• Action item:
Give back all of the data unchanged. Keep every word as it is.

*** Material for this task ***

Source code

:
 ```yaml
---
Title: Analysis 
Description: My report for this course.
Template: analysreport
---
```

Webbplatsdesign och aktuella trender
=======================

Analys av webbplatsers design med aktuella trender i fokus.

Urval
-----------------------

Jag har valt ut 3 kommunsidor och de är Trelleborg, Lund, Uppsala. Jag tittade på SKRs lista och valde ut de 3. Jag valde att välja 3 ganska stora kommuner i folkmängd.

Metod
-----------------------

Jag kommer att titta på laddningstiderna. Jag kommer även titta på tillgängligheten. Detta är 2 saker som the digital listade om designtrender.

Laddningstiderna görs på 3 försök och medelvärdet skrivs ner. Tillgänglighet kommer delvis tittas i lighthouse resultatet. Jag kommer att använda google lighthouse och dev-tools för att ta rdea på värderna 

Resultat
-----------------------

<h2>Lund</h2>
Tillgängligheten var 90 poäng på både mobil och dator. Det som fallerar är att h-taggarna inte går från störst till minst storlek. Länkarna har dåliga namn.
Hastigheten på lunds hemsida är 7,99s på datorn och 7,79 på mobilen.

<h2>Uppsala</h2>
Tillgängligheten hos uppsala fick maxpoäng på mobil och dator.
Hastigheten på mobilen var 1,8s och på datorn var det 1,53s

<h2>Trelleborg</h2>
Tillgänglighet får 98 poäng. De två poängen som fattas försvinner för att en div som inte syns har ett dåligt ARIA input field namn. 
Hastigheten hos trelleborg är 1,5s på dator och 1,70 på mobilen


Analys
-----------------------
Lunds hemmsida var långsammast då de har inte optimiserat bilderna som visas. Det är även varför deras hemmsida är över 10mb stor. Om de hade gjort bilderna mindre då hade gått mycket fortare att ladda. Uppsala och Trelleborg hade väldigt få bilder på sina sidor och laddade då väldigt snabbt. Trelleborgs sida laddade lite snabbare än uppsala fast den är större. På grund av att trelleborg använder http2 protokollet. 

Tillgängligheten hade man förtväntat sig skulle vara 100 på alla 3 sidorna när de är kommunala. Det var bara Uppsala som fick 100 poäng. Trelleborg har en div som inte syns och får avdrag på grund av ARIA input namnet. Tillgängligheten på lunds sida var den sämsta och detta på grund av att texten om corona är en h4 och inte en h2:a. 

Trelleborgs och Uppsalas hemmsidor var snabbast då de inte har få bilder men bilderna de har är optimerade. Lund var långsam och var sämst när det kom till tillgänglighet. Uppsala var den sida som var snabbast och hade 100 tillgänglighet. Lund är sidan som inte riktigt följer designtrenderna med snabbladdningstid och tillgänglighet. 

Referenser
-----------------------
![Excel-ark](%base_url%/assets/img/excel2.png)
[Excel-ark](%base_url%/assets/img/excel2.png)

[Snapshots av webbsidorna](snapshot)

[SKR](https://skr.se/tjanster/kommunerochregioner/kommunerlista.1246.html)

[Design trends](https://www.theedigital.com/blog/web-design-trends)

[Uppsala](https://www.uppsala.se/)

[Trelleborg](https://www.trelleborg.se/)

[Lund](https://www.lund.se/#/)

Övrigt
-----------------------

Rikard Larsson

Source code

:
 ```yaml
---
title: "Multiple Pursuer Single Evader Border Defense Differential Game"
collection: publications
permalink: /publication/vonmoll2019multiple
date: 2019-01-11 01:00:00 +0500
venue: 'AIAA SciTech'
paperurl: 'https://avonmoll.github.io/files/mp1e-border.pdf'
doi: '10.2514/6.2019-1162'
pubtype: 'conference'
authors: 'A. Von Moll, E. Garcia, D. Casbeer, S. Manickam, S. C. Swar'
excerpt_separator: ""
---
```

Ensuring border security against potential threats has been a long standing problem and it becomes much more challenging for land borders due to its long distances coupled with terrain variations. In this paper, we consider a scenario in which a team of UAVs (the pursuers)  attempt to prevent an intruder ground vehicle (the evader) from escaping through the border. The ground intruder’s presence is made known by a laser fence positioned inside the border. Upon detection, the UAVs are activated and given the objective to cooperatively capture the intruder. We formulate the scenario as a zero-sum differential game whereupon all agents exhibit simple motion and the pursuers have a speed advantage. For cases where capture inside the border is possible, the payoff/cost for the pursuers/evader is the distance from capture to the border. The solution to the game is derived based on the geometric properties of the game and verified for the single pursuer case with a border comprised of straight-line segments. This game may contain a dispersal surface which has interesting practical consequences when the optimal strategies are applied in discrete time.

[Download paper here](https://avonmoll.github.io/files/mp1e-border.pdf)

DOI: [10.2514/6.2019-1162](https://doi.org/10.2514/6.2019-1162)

***

• Exercise output:
Source code

:
 ```yaml
---
Title: Analysis 
Description: My report for this course.
Template: analysreport
---
```

Webbplatsdesign och aktuella trender
=======================

Analys av webbplatsers design med aktuella trender i fokus.

Urval
-----------------------

Jag har valt ut 3 kommunsidor och de är Trelleborg, Lund, Uppsala. Jag tittade på SKRs lista och valde ut de 3. Jag valde att välja 3 ganska stora kommuner i folkmängd.

Metod
-----------------------

Jag kommer att titta på laddningstiderna. Jag kommer även titta på tillgängligheten. Detta är 2 saker som the digital listade om designtrender.

Laddningstiderna görs på 3 försök och medelvärdet skrivs ner. Tillgänglighet kommer delvis tittas i lighthouse resultatet. Jag kommer att använda google lighthouse och dev-tools för att ta rdea på värderna 

Resultat
-----------------------

<h2>Lund</h2>
Tillgängligheten var 90 poäng på både mobil och dator. Det som fallerar är att h-taggarna inte går från störst till minst storlek. Länkarna har dåliga namn.
Hastigheten på lunds hemsida är 7,99s på datorn och 7,79 på mobilen.

<h2>Uppsala</h2>
Tillgängligheten hos uppsala fick maxpoäng på mobil och dator.
Hastigheten på mobilen var 1,8s och på datorn var det 1,53s

<h2>Trelleborg</h2>
Tillgänglighet får 98 poäng. De två poängen som fattas försvinner för att en div som inte syns har ett dåligt ARIA input field namn. 
Hastigheten hos trelleborg är 1,5s på dator och 1,70 på mobilen


Analys
-----------------------
Lunds hemmsida var långsammast då de har inte optimiserat bilderna som visas. Det är även varför deras hemmsida är över 10mb stor. Om de hade gjort bilderna mindre då hade gått mycket fortare att ladda. Uppsala och Trelleborg hade väldigt få bilder på sina sidor och laddade då väldigt snabbt. Trelleborgs sida laddade lite snabbare än uppsala fast den är större. På grund av att trelleborg använder http2 protokollet. 

Tillgängligheten hade man förtväntat sig skulle vara 100 på alla 3 sidorna när de är kommunala. Det var bara Uppsala som fick 100 poäng. Trelleborg har en div som inte syns och får avdrag på grund av ARIA input namnet. Tillgängligheten på lunds sida var den sämsta och detta på grund av att texten om corona är en h4 och inte en h2:a. 

Trelleborgs och Uppsalas hemmsidor var snabbast då de inte har få bilder men bilderna de har är optimerade. Lund var långsam och var sämst när det kom till tillgänglighet. Uppsala var den sida som var snabbast och hade 100 tillgänglighet. Lund är sidan som inte riktigt följer designtrenderna med snabbladdningstid och tillgänglighet. 

Referenser
-----------------------
![Excel-ark](%base_url%/assets/img/excel2.png)
[Excel-ark](%base_url%/assets/img/excel2.png)

[Snapshots av webbsidorna](snapshot)

[SKR](https://skr.se/tjanster/kommunerochregioner/kommunerlista.1246.html)

[Design trends](https://www.theedigital.com/blog/web-design-trends)

[Uppsala](https://www.uppsala.se/)

[Trelleborg](https://www.trelleborg.se/)

[Lund](https://www.lund.se/#/)

Övrigt
-----------------------

Rikard Larsson

Source code

:
 ```yaml
---
title: "Multiple Pursuer Single Evader Border Defense Differential Game"
collection: publications
permalink: /publication/vonmoll2019multiple
date: 2019-01-11 01:00:00 +0500
venue: 'AIAA SciTech'
paperurl: 'https://avonmoll.github.io/files/mp1e-border.pdf'
doi: '10.2514/6.2019-1162'
pubtype: 'conference'
authors: 'A. Von Moll, E. Garcia, D. Casbeer, S. Manickam, S. C. Swar'
excerpt_separator: ""
---
```

Ensuring border security against potential threats has been a long standing problem and it becomes much more challenging for land borders due to its long distances coupled with terrain variations. In this paper, we consider a scenario in which a team of UAVs (the pursuers)  attempt to prevent an intruder ground vehicle (the evader) from escaping through the border. The ground intruder’s presence is made known by a laser fence positioned inside the border. Upon detection, the UAVs are activated and given the objective to cooperatively capture the intruder. We formulate the scenario as a zero-sum differential game whereupon all agents exhibit simple motion and the pursuers have a speed advantage. For cases where capture inside the border is possible, the payoff/cost for the pursuers/evader is the distance from capture to the border. The solution to the game is derived based on the geometric properties of the game and verified for the single pursuer case with a border comprised of straight-line segments. This game may contain a dispersal surface which has interesting practical consequences when the optimal strategies are applied in discrete time.

[Download paper here](https://avonmoll.github.io/files/mp1e-border.pdf)

DOI: [10.2514/6.2019-1162](https://doi.org/10.2514/6.2019-1162)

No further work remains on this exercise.